Some of his designs feature architectural motifs familiar to locals, such as downtown Redwood City’s Fox Theatre. He’s also inspired by the natural world and environmental issues, with flora and fauna frequently turning up in his work.
The inspiration for Rise, for example, which depicts an octopus with its tentacles around the dome of Redwood City’s old courthouse (now the home of the San Mateo County History Museum), came from a trip to Japan, where he learned that the neighborhoods of the Tokyo area each have their own iconic manhole design.
He started pondering what such a design for Redwood City’s streets might look like.
“I was trying to link the city to the sea and talk a little about climate change,” he said. “I haven’t quite got it into a manhole form yet.”
Another design, The Dream, was inspired by a friend’s property in the Sierra foothills called Hummingbird Ranch and depicts a wistful alpaca dreaming of being a hummingbird. Inside the wooden layers is a small space in which Newblanc hides a dream of his own.
“Each one of these that I make, I write down a dream and I embed it inside the piece so it kind of has a secret core on the inside,” he said.
In addition to his larger pieces, he also makes and sells laser-cut magnets, made from leftover wood pieces, in an effort to create less waste as well as experiment with smaller designs.
Laser woodworking gives him “a good balance of working digitally and working physically. I get to sit and do the design process digitally in front of my computer and then I get to go out and sand and paint and stain and assemble and glue, and get it all together,” he said. “I’m not a linear thinker. I think in many directions at once.”
Community has always been a big part of Newblanc’s creative life. He’s a longtime member of the Redwood City Arts Commission, championing the creation of and support for public art in the city, and has been a part of the recent blossoming of public art projects around town, including the Commercial Way Mural Corridor and the Racial Equity Mural.
He also has another ongoing body of work, one that involves a lot of found materials.

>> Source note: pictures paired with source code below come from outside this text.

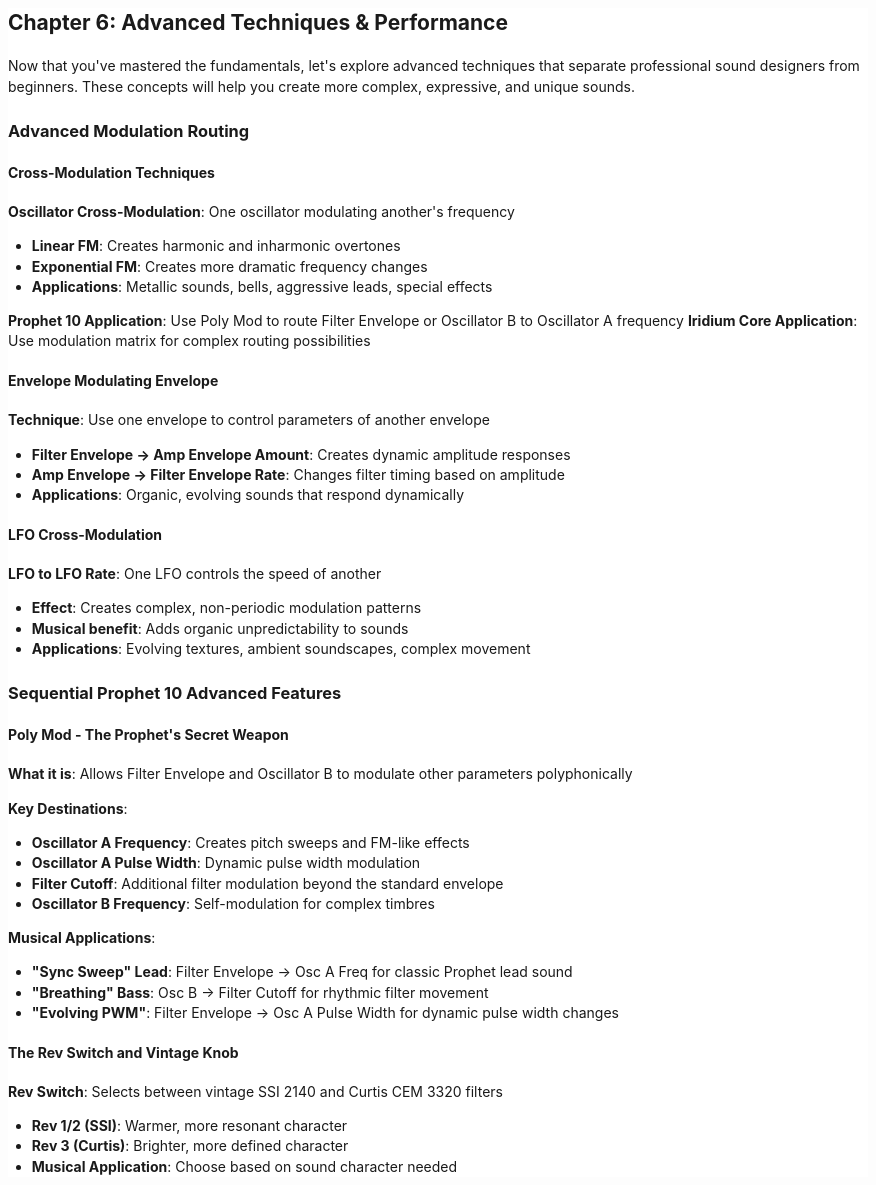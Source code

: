 ## Chapter 6: Advanced Techniques & Performance

Now that you've mastered the fundamentals, let's explore advanced techniques that separate professional sound designers from beginners. These concepts will help you create more complex, expressive, and unique sounds.

### Advanced Modulation Routing

#### Cross-Modulation Techniques
**Oscillator Cross-Modulation**: One oscillator modulating another's frequency
- **Linear FM**: Creates harmonic and inharmonic overtones
- **Exponential FM**: Creates more dramatic frequency changes
- **Applications**: Metallic sounds, bells, aggressive leads, special effects

**Prophet 10 Application**: Use Poly Mod to route Filter Envelope or Oscillator B to Oscillator A frequency
**Iridium Core Application**: Use modulation matrix for complex routing possibilities

#### Envelope Modulating Envelope
**Technique**: Use one envelope to control parameters of another envelope
- **Filter Envelope → Amp Envelope Amount**: Creates dynamic amplitude responses
- **Amp Envelope → Filter Envelope Rate**: Changes filter timing based on amplitude
- **Applications**: Organic, evolving sounds that respond dynamically

#### LFO Cross-Modulation
**LFO to LFO Rate**: One LFO controls the speed of another
- **Effect**: Creates complex, non-periodic modulation patterns
- **Musical benefit**: Adds organic unpredictability to sounds
- **Applications**: Evolving textures, ambient soundscapes, complex movement

### Sequential Prophet 10 Advanced Features

#### Poly Mod - The Prophet's Secret Weapon
**What it is**: Allows Filter Envelope and Oscillator B to modulate other parameters polyphonically

**Key Destinations**:
- **Oscillator A Frequency**: Creates pitch sweeps and FM-like effects
- **Oscillator A Pulse Width**: Dynamic pulse width modulation  
- **Filter Cutoff**: Additional filter modulation beyond the standard envelope
- **Oscillator B Frequency**: Self-modulation for complex timbres

**Musical Applications**:
- **"Sync Sweep" Lead**: Filter Envelope → Osc A Freq for classic Prophet lead sound
- **"Breathing" Bass**: Osc B → Filter Cutoff for rhythmic filter movement
- **"Evolving PWM"**: Filter Envelope → Osc A Pulse Width for dynamic pulse width changes

#### The Rev Switch and Vintage Knob
**Rev Switch**: Selects between vintage SSI 2140 and Curtis CEM 3320 filters
- **Rev 1/2 (SSI)**: Warmer, more resonant character
- **Rev 3 (Curtis)**: Brighter, more defined character
- **Musical Application**: Choose based on sound character needed
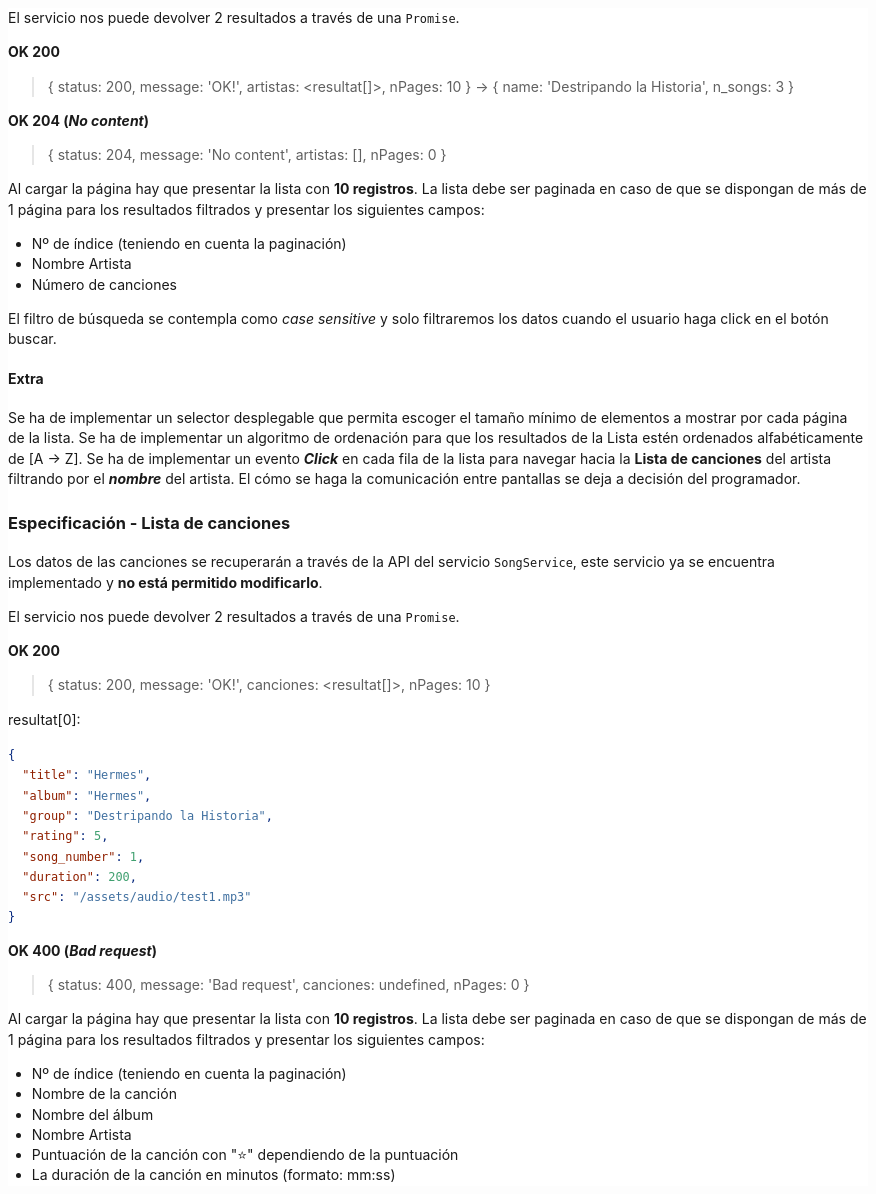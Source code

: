 El servicio nos puede devolver 2 resultados a través de una `Promise`.

**OK 200**
> { status: 200, message: 'OK!', artistas: <resultat[]>, nPages: 10 }
> <resultat> -> { name: 'Destripando la Historia', n_songs: 3 }

**OK 204 (*No content*)**
> { status: 204, message: 'No content', artistas: [], nPages: 0 }

Al cargar la página hay que presentar la lista con **10 registros**.
La lista debe ser paginada en caso de que se dispongan de más de 1 página para los resultados filtrados y presentar los siguientes campos:
- Nº de índice (teniendo en cuenta la paginación)
- Nombre Artista
- Número de canciones

El filtro de búsqueda se contempla como *case sensitive* y solo filtraremos los datos cuando el usuario haga click en el botón buscar.

#### Extra

Se ha de implementar un selector desplegable que permita escoger el tamaño mínimo de elementos a mostrar por cada página de la lista.
Se ha de implementar un algoritmo de ordenación para que los resultados de la Lista estén ordenados alfabéticamente de [A -> Z].
Se ha de implementar un evento ***Click*** en cada fila de la lista para navegar hacia la **Lista de canciones** del artista filtrando por el ***nombre*** del artista. El cómo se haga la comunicación entre pantallas se deja a decisión del programador.

### Especificación - Lista de canciones

Los datos de las canciones se recuperarán a través de la API del servicio `SongService`, este servicio ya se encuentra implementado y **no está permitido modificarlo**.

El servicio nos puede devolver 2 resultados a través de una `Promise`.

**OK 200**
> { status: 200, message: 'OK!', canciones: <resultat[]>, nPages: 10 }

resultat[0]:
```json
{
  "title": "Hermes",
  "album": "Hermes",
  "group": "Destripando la Historia",
  "rating": 5,
  "song_number": 1,
  "duration": 200,
  "src": "/assets/audio/test1.mp3"
}
```

**OK 400 (*Bad request*)**
> { status: 400, message: 'Bad request', canciones: undefined, nPages: 0 }

Al cargar la página hay que presentar la lista con **10 registros**.
La lista debe ser paginada en caso de que se dispongan de más de 1 página para los resultados filtrados y presentar los siguientes campos:
- Nº de índice (teniendo en cuenta la paginación)
- Nombre de la canción
- Nombre del álbum
- Nombre Artista
- Puntuación de la canción con "⭐" dependiendo de la puntuación
- La duración de la canción en minutos (formato: mm:ss)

Constantly collecting scraps, bits and pieces on his walks around town, he assembles them into miniature futuristic cityscapes and gives them new life.
“What I love about it is, each of the parts came from the city and has had, like, a life of its own…somehow it ended up on the street and I found it,” he said. “Taking all those parts that have all that different history from the city and kind of recreating cities out of it.”
His “Questioning Cities” series considers how cities relate to the oceans (with a bar graph representing sea plastic, made of plastic he collected and arranged by color), as well as how they relate to other cities and to the Earth. One of those pieces, “Questioning Cities: Urban Sprawl,” was recently in an exhibition at Pacifica’s Sanchez Art Center.
This project has also helped connect him to other artists using found objects.
“We all need different parts so I’m picking up all sorts of things that I don’t need now because I know I can trade with them; they save all the little things that they don’t need for me,” he said.
He’s been making the rounds on the art fair circuit and took part in this year’s recent Silicon Valley Open Studios event. You can also find some of his pieces at Redwood City’s Little Green.
“I’m a little bit of an introvert, so having people come to me is an easier way to engage,” he said of his experience at art fairs. “I’m expanding in all directions at once, trying a bit of online sales, trying to get into galleries and shows.”
Now that he’s had a taste of life as a full-time artist, would he ever return to the corporate tech world?
“Not if I can help it,” he said. Though he’s working harder, and with longer hours, “I’m loving every minute of it. I feel like I have a ton of ideas and a lot of stories to tell so I’m just excited. I can’t work fast enough.”